**EXERCISE DIRECTIONS:**
Count every line below in which "same" occurs, then give only the count.

**AVAILABLE DATA:**

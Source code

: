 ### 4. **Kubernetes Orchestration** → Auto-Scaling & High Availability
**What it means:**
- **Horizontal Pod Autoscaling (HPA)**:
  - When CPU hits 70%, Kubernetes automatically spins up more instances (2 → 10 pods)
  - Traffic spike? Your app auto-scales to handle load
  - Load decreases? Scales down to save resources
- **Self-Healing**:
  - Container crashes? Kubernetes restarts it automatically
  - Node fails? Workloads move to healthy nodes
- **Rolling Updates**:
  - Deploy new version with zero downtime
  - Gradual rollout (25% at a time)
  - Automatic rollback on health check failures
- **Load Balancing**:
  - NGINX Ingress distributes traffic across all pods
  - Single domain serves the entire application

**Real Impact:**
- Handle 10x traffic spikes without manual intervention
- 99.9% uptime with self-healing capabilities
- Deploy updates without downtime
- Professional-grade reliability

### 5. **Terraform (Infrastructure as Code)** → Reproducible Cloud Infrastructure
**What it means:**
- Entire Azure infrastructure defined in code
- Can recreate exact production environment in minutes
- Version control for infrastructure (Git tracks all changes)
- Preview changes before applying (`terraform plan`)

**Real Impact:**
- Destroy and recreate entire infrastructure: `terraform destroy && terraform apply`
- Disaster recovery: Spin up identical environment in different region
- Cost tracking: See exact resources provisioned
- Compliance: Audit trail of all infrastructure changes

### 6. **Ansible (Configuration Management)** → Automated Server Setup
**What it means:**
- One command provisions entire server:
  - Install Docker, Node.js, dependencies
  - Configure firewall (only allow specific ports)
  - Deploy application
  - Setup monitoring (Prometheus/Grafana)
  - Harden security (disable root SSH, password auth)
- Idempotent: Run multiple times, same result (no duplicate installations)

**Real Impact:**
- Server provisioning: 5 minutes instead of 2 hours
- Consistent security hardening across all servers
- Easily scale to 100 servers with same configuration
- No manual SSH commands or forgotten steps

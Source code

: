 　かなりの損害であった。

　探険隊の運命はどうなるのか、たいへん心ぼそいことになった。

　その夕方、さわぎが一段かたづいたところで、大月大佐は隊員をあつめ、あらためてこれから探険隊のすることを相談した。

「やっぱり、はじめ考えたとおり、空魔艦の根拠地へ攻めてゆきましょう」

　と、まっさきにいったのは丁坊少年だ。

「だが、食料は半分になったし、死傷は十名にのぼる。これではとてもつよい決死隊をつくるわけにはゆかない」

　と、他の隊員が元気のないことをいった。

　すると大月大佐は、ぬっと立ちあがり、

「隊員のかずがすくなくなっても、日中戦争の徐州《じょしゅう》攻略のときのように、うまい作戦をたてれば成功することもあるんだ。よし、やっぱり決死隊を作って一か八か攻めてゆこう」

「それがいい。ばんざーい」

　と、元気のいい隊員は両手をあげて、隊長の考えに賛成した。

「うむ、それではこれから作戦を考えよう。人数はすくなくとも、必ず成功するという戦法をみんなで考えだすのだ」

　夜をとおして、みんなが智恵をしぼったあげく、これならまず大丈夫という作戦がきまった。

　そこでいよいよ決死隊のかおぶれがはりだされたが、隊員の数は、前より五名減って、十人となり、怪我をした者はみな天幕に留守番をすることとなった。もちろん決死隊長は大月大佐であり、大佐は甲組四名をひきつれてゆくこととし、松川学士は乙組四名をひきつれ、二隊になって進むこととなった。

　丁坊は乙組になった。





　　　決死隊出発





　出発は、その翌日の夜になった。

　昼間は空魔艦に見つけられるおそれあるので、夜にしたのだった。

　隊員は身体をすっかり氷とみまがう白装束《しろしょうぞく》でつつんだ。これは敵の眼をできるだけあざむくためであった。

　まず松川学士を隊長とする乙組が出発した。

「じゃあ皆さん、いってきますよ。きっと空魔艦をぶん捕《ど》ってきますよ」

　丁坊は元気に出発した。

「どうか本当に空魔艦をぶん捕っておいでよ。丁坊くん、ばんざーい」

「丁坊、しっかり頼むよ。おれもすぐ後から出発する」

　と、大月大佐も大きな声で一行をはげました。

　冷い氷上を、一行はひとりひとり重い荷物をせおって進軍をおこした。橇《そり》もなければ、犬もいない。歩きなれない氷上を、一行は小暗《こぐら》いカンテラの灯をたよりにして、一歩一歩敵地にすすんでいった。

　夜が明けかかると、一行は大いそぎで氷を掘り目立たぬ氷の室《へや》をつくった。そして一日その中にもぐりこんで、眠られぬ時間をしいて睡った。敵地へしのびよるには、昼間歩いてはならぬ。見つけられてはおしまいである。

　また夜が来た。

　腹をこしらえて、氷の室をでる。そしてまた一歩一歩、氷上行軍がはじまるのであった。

**ANSWER TO THIS PROBLEM:**
2